## What to do
Copy every entry exactly as it reads and exclude whatever pictures appear.

Plain-text document sources
-- Opening Marker --

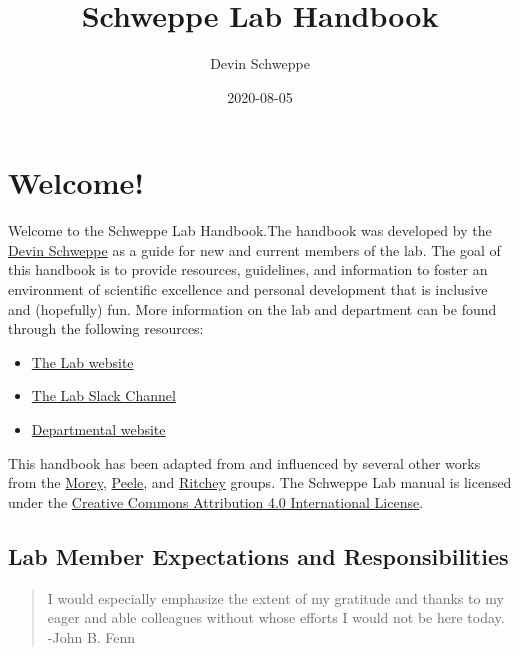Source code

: \documentclass[
]{book}
\title{Schweppe Lab Handbook}
\author{Devin Schweppe}
\date{2020-08-05}
\providecommand{\tightlist}{%
  \setlength{\itemsep}{0pt}\setlength{\parskip}{0pt}}
\begin{document}
\maketitle

{
\setcounter{tocdepth}{1}
\tableofcontents
}
\hypertarget{welcome}{%
\chapter{Welcome!}\label{welcome}}

Welcome to the Schweppe Lab Handbook.The handbook was developed by the \href{https://www.schweppelab.org/}{Devin Schweppe} as a guide for new and current members of the lab. The goal of this handbook is to provide resources, guidelines, and information to foster an environment of scientific excellence and personal development that is inclusive and (hopefully) fun. More information on the lab and department can be found through the following resources:

\begin{itemize}
\tightlist
\item
  \href{https://www.schweppelab.org}{The Lab website}
\item
  \href{https://schweppelab.slack.com/}{The Lab Slack Channel}
\item
  \href{https://www.gs.washington.edu/}{Departmental website}
\end{itemize}

This handbook has been adapted from and influenced by several other works from the \href{https://ccmorey.github.io/labHandbook/index.html}{Morey}, \href{https://github.com/jpeelle/peellelab_manual/blob/master/peellelab_manual.pdf}{Peele}, and \href{http://www.thememolab.org/resources/}{Ritchey} groups. The Schweppe Lab manual is licensed under the \href{https://creativecommons.org/licenses/by/4.0/}{Creative Commons Attribution 4.0 International License}.

\hypertarget{lab-member-expectations-and-responsibilities}{%
\section{Lab Member Expectations and Responsibilities}\label{lab-member-expectations-and-responsibilities}}

\begin{quote}
I would especially emphasize the extent of my gratitude and thanks to my eager and able colleagues without whose efforts I would not be here today.
-John B. Fenn
\end{quote}
\end{document}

-- Closing Marker --

## Result of this exercise
Source code

: \documentclass[
]{book}
\title{Schweppe Lab Handbook}
\author{Devin Schweppe}
\date{2020-08-05}
\providecommand{\tightlist}{%
  \setlength{\itemsep}{0pt}\setlength{\parskip}{0pt}}
\begin{document}
\maketitle

{
\setcounter{tocdepth}{1}
\tableofcontents
}
\hypertarget{welcome}{%
\chapter{Welcome!}\label{welcome}}

Welcome to the Schweppe Lab Handbook.The handbook was developed by the \href{https://www.schweppelab.org/}{Devin Schweppe} as a guide for new and current members of the lab. The goal of this handbook is to provide resources, guidelines, and information to foster an environment of scientific excellence and personal development that is inclusive and (hopefully) fun. More information on the lab and department can be found through the following resources:

\begin{itemize}
\tightlist
\item
  \href{https://www.schweppelab.org}{The Lab website}
\item
  \href{https://schweppelab.slack.com/}{The Lab Slack Channel}
\item
  \href{https://www.gs.washington.edu/}{Departmental website}
\end{itemize}

This handbook has been adapted from and influenced by several other works from the \href{https://ccmorey.github.io/labHandbook/index.html}{Morey}, \href{https://github.com/jpeelle/peellelab_manual/blob/master/peellelab_manual.pdf}{Peele}, and \href{http://www.thememolab.org/resources/}{Ritchey} groups. The Schweppe Lab manual is licensed under the \href{https://creativecommons.org/licenses/by/4.0/}{Creative Commons Attribution 4.0 International License}.

\hypertarget{lab-member-expectations-and-responsibilities}{%
\section{Lab Member Expectations and Responsibilities}\label{lab-member-expectations-and-responsibilities}}

\begin{quote}
I would especially emphasize the extent of my gratitude and thanks to my eager and able colleagues without whose efforts I would not be here today.
-John B. Fenn
\end{quote}
\end{document}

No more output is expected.